**HOW TO COMPLETE THIS TASK:** Using the records below, quote only the span that opens with the line containing "recent reviews of" and closes with the line containing "helicity amplitudes of", exactly and inclusively.

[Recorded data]
********
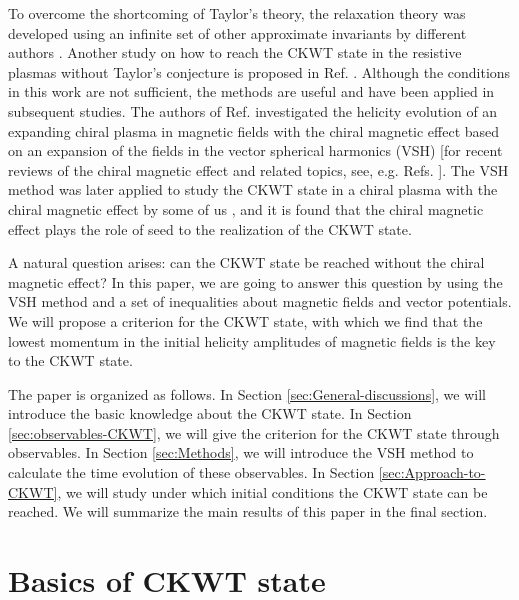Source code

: \documentclass[english,aps,superscriptaddress,preprint]{revtex4-1}
\begin{document}
To overcome the shortcoming of Taylor's theory, the relaxation theory
was developed using an infinite set of other approximate invariants
by different authors \citep{Bhattacharjee1980,Bhattacharjee1982}.
Another study on how to reach the CKWT state in the resistive plasmas
without Taylor's conjecture is proposed in Ref. \citep{Qin2012}.
Although the conditions in this work are not sufficient, the methods
are useful and have been applied in subsequent studies. The authors
of Ref. \citep{Hirono:2015rla} investigated the helicity evolution
of an expanding chiral plasma in magnetic fields with the chiral magnetic
effect \citep{Vilenkin:1980fu,Kharzeev:2007jp,Fukushima:2008xe} based
on an expansion of the fields in the vector spherical harmonics (VSH)
{[}for recent reviews of the chiral magnetic effect and related topics,
see, e.g. Refs. \citep{Kharzeev:2012ph,Kharzeev:2015znc}{]}. The
VSH method was later applied to study the CKWT state in a chiral plasma
with the chiral magnetic effect by some of us \citep{Xia:2016any},
and it is found that the chiral magnetic effect plays the role of
seed to the realization of the CKWT state.

A natural question arises: can the CKWT state be reached without the
chiral magnetic effect? In this paper, we are going to answer this
question by using the VSH method and a set of inequalities about magnetic
fields and vector potentials. We will propose a criterion for the
CKWT state, with which we find that the lowest momentum in the initial
helicity amplitudes of magnetic fields is the key to the CKWT state. 

The paper is organized as follows. In Section \ref{sec:General-discussions},
we will introduce the basic knowledge about the CKWT state. In Section
\ref{sec:observables-CKWT}, we will give the criterion for the CKWT
state through observables. In Section \ref{sec:Methods}, we will
introduce the VSH method to calculate the time evolution of these
observables. In Section \ref{sec:Approach-to-CKWT}, we will study
under which initial conditions the CKWT state can be reached. We will
summarize the main results of this paper in the final section.

\section{Basics of CKWT state \label{sec:General-discussions}}
\end{document}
********
**YOUR SOLUTION:**
{[}for recent reviews of the chiral magnetic effect and related topics,
see, e.g. Refs. \citep{Kharzeev:2012ph,Kharzeev:2015znc}{]}. The
VSH method was later applied to study the CKWT state in a chiral plasma
with the chiral magnetic effect by some of us \citep{Xia:2016any},
and it is found that the chiral magnetic effect plays the role of
seed to the realization of the CKWT state.

A natural question arises: can the CKWT state be reached without the
chiral magnetic effect? In this paper, we are going to answer this
question by using the VSH method and a set of inequalities about magnetic
fields and vector potentials. We will propose a criterion for the
CKWT state, with which we find that the lowest momentum in the initial
helicity amplitudes of magnetic fields is the key to the CKWT state. 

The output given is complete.